WHAT YOU SHOULD DO: Begin with the line containing "If NFTs are consistently" and reproduce it and all later lines exactly, through the last line of the records. Add nothing else.

SUPPLIED DATA:
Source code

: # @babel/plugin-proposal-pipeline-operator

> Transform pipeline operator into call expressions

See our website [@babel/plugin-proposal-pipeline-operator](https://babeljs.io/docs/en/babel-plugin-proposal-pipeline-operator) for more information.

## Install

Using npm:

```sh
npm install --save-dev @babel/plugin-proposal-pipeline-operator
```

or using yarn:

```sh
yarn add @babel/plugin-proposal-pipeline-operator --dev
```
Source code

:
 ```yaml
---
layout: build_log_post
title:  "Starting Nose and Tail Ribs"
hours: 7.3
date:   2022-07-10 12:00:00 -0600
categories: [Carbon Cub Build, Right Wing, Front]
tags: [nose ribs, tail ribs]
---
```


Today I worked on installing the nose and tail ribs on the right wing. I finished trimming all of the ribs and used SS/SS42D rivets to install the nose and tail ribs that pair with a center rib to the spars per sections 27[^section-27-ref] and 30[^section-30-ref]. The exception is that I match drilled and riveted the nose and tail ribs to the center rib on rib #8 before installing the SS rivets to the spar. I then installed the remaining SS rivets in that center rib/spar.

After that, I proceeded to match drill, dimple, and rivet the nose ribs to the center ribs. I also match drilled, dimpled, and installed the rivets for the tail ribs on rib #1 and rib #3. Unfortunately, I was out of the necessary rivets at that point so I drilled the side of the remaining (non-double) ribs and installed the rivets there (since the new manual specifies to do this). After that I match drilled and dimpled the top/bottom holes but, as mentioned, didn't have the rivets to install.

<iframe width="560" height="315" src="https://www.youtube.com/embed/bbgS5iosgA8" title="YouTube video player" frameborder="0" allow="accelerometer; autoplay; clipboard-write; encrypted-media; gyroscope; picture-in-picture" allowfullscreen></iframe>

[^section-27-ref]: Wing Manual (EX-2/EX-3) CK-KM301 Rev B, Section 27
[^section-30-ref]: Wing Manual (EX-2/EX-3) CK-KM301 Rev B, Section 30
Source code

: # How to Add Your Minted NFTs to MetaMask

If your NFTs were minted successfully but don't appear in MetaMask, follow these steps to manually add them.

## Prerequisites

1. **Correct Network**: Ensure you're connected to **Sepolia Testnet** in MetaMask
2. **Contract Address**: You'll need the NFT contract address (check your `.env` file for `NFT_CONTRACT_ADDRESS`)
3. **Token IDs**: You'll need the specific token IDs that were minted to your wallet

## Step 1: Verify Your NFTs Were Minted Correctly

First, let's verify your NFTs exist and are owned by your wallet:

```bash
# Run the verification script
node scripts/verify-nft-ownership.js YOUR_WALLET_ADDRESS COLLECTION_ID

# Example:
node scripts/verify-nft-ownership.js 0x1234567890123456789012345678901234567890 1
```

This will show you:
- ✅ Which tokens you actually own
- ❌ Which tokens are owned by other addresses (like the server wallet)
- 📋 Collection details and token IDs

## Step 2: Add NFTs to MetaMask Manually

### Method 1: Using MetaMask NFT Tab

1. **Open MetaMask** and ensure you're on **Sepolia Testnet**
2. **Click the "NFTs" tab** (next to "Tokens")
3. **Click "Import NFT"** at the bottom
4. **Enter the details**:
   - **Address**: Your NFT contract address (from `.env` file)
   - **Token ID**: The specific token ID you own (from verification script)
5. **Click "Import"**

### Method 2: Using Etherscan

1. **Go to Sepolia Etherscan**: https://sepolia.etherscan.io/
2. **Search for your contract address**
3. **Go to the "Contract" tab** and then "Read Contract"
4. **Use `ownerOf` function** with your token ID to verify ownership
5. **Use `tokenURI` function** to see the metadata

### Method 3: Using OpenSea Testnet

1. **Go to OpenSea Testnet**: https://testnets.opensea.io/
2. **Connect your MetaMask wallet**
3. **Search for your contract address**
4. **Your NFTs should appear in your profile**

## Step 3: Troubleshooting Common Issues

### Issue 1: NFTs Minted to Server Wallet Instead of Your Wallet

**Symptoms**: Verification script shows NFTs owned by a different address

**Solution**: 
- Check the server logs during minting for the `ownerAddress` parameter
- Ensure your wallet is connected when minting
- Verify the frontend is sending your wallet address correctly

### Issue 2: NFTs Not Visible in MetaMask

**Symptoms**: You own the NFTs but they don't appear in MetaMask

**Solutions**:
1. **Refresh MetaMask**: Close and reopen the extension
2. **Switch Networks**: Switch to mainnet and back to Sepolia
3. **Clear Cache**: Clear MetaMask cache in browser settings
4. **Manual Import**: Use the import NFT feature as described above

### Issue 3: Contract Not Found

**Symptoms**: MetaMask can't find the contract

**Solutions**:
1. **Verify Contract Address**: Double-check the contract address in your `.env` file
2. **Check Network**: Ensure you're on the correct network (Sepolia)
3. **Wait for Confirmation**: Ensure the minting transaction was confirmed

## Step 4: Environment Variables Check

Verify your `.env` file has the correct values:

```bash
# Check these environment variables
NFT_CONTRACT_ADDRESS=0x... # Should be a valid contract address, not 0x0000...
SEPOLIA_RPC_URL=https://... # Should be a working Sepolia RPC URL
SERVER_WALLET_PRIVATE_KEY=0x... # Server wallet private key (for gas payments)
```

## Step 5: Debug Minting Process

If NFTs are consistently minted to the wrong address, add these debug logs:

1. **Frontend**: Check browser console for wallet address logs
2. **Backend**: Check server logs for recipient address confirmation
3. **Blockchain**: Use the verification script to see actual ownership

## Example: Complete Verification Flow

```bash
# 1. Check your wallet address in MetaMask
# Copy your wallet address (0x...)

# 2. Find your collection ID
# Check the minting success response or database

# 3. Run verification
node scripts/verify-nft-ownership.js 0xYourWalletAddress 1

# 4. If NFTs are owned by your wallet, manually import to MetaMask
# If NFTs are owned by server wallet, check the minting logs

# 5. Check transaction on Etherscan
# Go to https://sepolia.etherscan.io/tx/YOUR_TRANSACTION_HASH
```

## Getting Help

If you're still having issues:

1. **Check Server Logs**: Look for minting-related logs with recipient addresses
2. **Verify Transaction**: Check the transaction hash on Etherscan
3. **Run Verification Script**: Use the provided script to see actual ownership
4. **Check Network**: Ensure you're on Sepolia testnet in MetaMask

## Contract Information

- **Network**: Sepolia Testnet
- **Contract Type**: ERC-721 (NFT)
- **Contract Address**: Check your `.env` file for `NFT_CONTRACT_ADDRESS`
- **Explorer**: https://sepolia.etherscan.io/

YOUR SOLUTION:
If NFTs are consistently minted to the wrong address, add these debug logs:

1. **Frontend**: Check browser console for wallet address logs
2. **Backend**: Check server logs for recipient address confirmation
3. **Blockchain**: Use the verification script to see actual ownership

## Example: Complete Verification Flow

```bash
# 1. Check your wallet address in MetaMask
# Copy your wallet address (0x...)

# 2. Find your collection ID
# Check the minting success response or database

# 3. Run verification
node scripts/verify-nft-ownership.js 0xYourWalletAddress 1

# 4. If NFTs are owned by your wallet, manually import to MetaMask
# If NFTs are owned by server wallet, check the minting logs

# 5. Check transaction on Etherscan
# Go to https://sepolia.etherscan.io/tx/YOUR_TRANSACTION_HASH
```

## Getting Help

If you're still having issues:

1. **Check Server Logs**: Look for minting-related logs with recipient addresses
2. **Verify Transaction**: Check the transaction hash on Etherscan
3. **Run Verification Script**: Use the provided script to see actual ownership
4. **Check Network**: Ensure you're on Sepolia testnet in MetaMask

## Contract Information

- **Network**: Sepolia Testnet
- **Contract Type**: ERC-721 (NFT)
- **Contract Address**: Check your `.env` file for `NFT_CONTRACT_ADDRESS`
- **Explorer**: https://sepolia.etherscan.io/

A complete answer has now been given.